On Tue, Jan 14, 2014 at 11:16 PM, Marti Raudsepp <marti(at)juffo(dot)org> wrote:

> On Tue, Jan 14, 2014 at 5:49 PM, Alexander Korotkov <aekorotkov(at)gmail(dot)com>
> wrote:
> >> I implemented a new
> >> enable_partialsort GUC to make it easier to turn on/off
>
> > I though about such option. Generally not because of testing convenience,
> > but because of overhead of planning. This way you implement it is quite
> > naive :) For instance, merge join rely on partial sort which will be
> > replaced with simple sort.
>
> Oh, this actually highlights a performance regression with the partial
> sort patch. I assumed the planner will discard the full sort because of
> higher costs, but it looks like the new code always assumes that a Partial
> sort will be cheaper than a Join Filter without considering costs.

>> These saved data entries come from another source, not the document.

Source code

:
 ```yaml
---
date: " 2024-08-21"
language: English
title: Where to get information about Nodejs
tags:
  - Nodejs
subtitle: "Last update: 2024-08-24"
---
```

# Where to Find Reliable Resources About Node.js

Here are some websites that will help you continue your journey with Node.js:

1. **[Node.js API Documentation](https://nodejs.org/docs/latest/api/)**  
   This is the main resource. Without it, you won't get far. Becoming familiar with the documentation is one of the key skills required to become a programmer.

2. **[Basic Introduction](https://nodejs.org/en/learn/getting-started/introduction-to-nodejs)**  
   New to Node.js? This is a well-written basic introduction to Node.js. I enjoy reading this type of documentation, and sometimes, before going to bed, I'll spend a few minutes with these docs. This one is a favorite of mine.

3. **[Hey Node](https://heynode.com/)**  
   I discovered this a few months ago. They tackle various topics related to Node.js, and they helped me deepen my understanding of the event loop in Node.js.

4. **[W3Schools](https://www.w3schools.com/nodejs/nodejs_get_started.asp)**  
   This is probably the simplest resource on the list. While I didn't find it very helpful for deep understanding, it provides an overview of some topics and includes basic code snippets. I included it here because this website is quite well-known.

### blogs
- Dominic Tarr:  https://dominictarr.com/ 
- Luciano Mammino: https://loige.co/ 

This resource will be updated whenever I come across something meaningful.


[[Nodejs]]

When
> doing a join USING (unique_indexed_value, something), the new plan is
> significantly worse.
>
> Unpatched:
> marti=# explain analyze select * from release a join release b using (id,
> name);
> Merge Join (cost=0.85..179810.75 rows=12 width=158) (actual
> time=0.011..1279.596 rows=1232610 loops=1)
> Merge Cond: (a.id = b.id)
> Join Filter: ((a.name)::text = (b.name)::text)
> -> Index Scan using release_id_idx on release a (cost=0.43..79120.04
> rows=1232610 width=92) (actual time=0.005..211.928 rows=1232610 loops=1)
> -> Index Scan using release_id_idx on release b (cost=0.43..79120.04
> rows=1232610 width=92) (actual time=0.004..371.592 rows=1232610 loops=1)
> Total runtime: 1309.049 ms
>
> Patched:
> Merge Join (cost=0.98..179810.87 rows=12 width=158) (actual
> time=0.037..5034.158 rows=1232610 loops=1)
> Merge Cond: ((a.id = b.id) AND ((a.name)::text = (b.name)::text))
> -> Partial sort (cost=0.49..82201.56 rows=1232610 width=92) (actual
> time=0.013..955.938 rows=1232610 loops=1)
> Sort Key: a.id, a.name
> Presorted Key: a.id
> Sort Method: quicksort Memory: 25kB
> -> Index Scan using release_id_idx on release a
> (cost=0.43..79120.04 rows=1232610 width=92) (actual time=0.007..449.332
> rows=1232610 loops=1)
> -> Materialize (cost=0.49..85283.09 rows=1232610 width=92) (actual
> time=0.019..1352.377 rows=1232610 loops=1)
> -> Partial sort (cost=0.49..82201.56 rows=1232610 width=92)
> (actual time=0.018..1223.251 rows=1232610 loops=1)
> Sort Key: b.id, b.name
> Presorted Key: b.id
> Sort Method: quicksort Memory: 25kB
> -> Index Scan using release_id_idx on release b
> (cost=0.43..79120.04 rows=1232610 width=92) (actual time=0.004..597.258
> rows=1232610 loops=1)
> Total runtime: 5166.906 ms
> ----
>

Interesting. Could you share the dataset?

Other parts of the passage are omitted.